Sin embargo, este río en crecida no puede nada contra el océano de misericordia que inunda nuestro mundo. Todos estamos llamados a sumergirnos en este océano, a dejarnos regenerar, para vencer la indiferencia que impide la solidaridad, y salir de la falsa neutralidad que obstaculiza el compartir. La gracia de Cristo, que lleva a cumplimiento la esperanza de salvación, nos empuja a ser sus cooperadores en la construcción de un mundo más justo y fraterno, donde toda persona y toda criatura pueda vivir en paz, en la armonía de la creación originaria de Dios.
Al inicio de un nuevo año, la Iglesia nos hace contemplar la divina Maternidad de María como símbolo de paz. La promesa antigua se cumple en su persona. Ella creyó en las palabras del Ángel, concibió al Hijo, y se convirtió en Madre del Señor. A través de Ella, a través de su “sí”, llegó la plenitud de los tiempos. El Evangelio que hemos escuchado dice que la Virgen «conservaba todas estas cosas, meditándolas en su corazón» (Lc 2,19).
Ella se presenta a nosotros como vaso siempre lleno de la memoria de Jesús, Sede de la Sabiduría, a la que acudir para tener la coherente interpretación de su enseñanza. Hoy nos ofrece la posibilidad de captar el sentido de los acontecimientos que nos afectan personalmente, a nuestras familias, a nuestros países y al mundo entero. Donde no puede llegar la razón de los filósofos ni los tratados de la política, ahí puede llegar la fuerza de la fe que lleva la gracia del Evangelio de Cristo, y que puede abrir siempre nuevas vías a la razón y a los tratados.

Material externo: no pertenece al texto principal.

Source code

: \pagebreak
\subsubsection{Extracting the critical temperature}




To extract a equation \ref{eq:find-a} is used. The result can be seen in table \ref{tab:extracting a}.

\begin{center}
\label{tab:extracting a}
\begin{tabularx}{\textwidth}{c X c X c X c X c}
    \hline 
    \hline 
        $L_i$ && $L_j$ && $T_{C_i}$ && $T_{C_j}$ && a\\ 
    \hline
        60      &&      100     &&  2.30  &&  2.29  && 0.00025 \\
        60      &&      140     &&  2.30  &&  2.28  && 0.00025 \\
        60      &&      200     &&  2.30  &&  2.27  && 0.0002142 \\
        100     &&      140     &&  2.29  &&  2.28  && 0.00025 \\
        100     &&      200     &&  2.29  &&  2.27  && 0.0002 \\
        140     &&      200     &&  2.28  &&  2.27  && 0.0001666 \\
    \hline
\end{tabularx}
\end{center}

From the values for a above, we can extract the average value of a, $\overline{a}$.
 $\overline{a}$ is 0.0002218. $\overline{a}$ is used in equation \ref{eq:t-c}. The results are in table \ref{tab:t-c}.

Bienaventurada eres tú, María, porque has dado al mundo al Hijo de Dios; pero aún más bienaventurada por haber creído en Él. Llena de fe, concebiste a Jesús antes en tu corazón y después en tu seno, para ser Madre de todos los creyentes (cfr. S. Agustín, Sermo 215,4). Extiende, Madre, sobre nosotros tu bendición en este día a ti consagrado; muéstranos el rostro de tu Hijo Jesús, que da al mundo entero misericordia y paz. Amén.
El Papa en el Ángelus invoca a la Reina de la Paz abrir nuestro corazón al prójimo
Al inicio del año es bonito felicitarnos mutuamente. Renovamos así, unos y otros, el deseo de que lo que nos espera sea un poco mejor. Es, en el fondo, una señal de la esperanza que nos anima y nos invita a creer en la vida. Pero sabemos que con el año nuevo no todo cambiará, y que muchos problemas de ayer seguirán también mañana. Por eso, quisiera dirigiros un deseo de una esperanza real, que obtengo de la Liturgia de hoy.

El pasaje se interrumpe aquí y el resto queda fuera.